Historico-Archaeological Ages

Eduard Meyer had been entirely confident about his date of 4240 BC, calling it erste sichere Datum (or ‘first sure date’).

Sadly, though not surprisingly, it turned out to be more of a ‘blind date’.

 

Stone Ages

But, if we think that 4240 BC sounds like a long way back in time, just wait until the next section (ii), when we are hurtled back as far as, supposedly, 2 million BC.

 

Geological Ages

And it gets even worse than that. In Part Two (ii) I shall try to come to grips with (though only in a very general sort of fashion) the Geological (and corresponding Ice) Ages. We now find ourselves as far back as some 4 billion years.

 

Astronomical Ages

Still small change compared to the Big Banging it back for about 14 billion years. {For a far more realistic view of these matters, I would refer readers to: http://www.fixedearth.com/subject-areas.html though not necessarily all details}.

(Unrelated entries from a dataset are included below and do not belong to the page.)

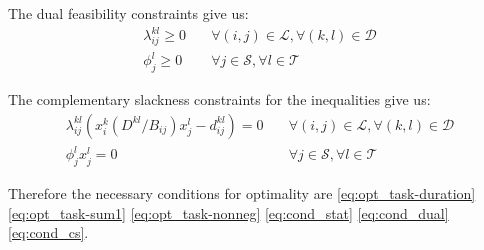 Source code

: The dual feasibility constraints give us:
\begin{subequations}\label{eq:cond_dual}
	\begin{align}
		\lambda_{ij}^{kl} \geq 0 & \quad \forall(i,j)\in\mathcal{L}, \forall(k,l)\in\mathcal{D} \label{eq:cond_dual_lambda} \\
		\phi_j^l \geq 0 & \quad \forall j\in\mathcal{S},\forall l\in\mathcal{T} \label{eq:cond_dual_phi}
	\end{align}
\end{subequations}

The complementary slackness constraints for the inequalities give us:
\begin{subequations}\label{eq:cond_cs}
	\begin{align}
		\lambda_{ij}^{kl}\left(x_i^k(D^{kl}/B_{ij})x_j^l - d_{ij}^{kl}\right) = 0 & \quad \forall(i,j)\in\mathcal{L}, \forall(k,l)\in\mathcal{D} \label{eq:cond_cs_duration} \\
		\phi_j^lx_j^l = 0 & \quad \forall j\in\mathcal{S},\forall l\in\mathcal{T} \label{eq:cond_cs_nonneg}
	\end{align}
\end{subequations}

Therefore the necessary conditions for optimality are \eqref{eq:opt_task-duration} \eqref{eq:opt_task-sum1} \eqref{eq:opt_task-nonneg} \eqref{eq:cond_stat} \eqref{eq:cond_dual} \eqref{eq:cond_cs}.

I personally find all of this quite ridiculous. No one can realistically deal in numbers (and presumed astronomical distances) so large as these. Conspiratorial? Deceptive? Some of it may well be (see ‘fixed earth’ site), whilst in other cases it may be simply that Kantian like inability to separate fantasy from reality.

Anyway, what is apparent is that new and more reasonable perspectives are needed along the lines of the above-mentioned rigorous historical revisionism.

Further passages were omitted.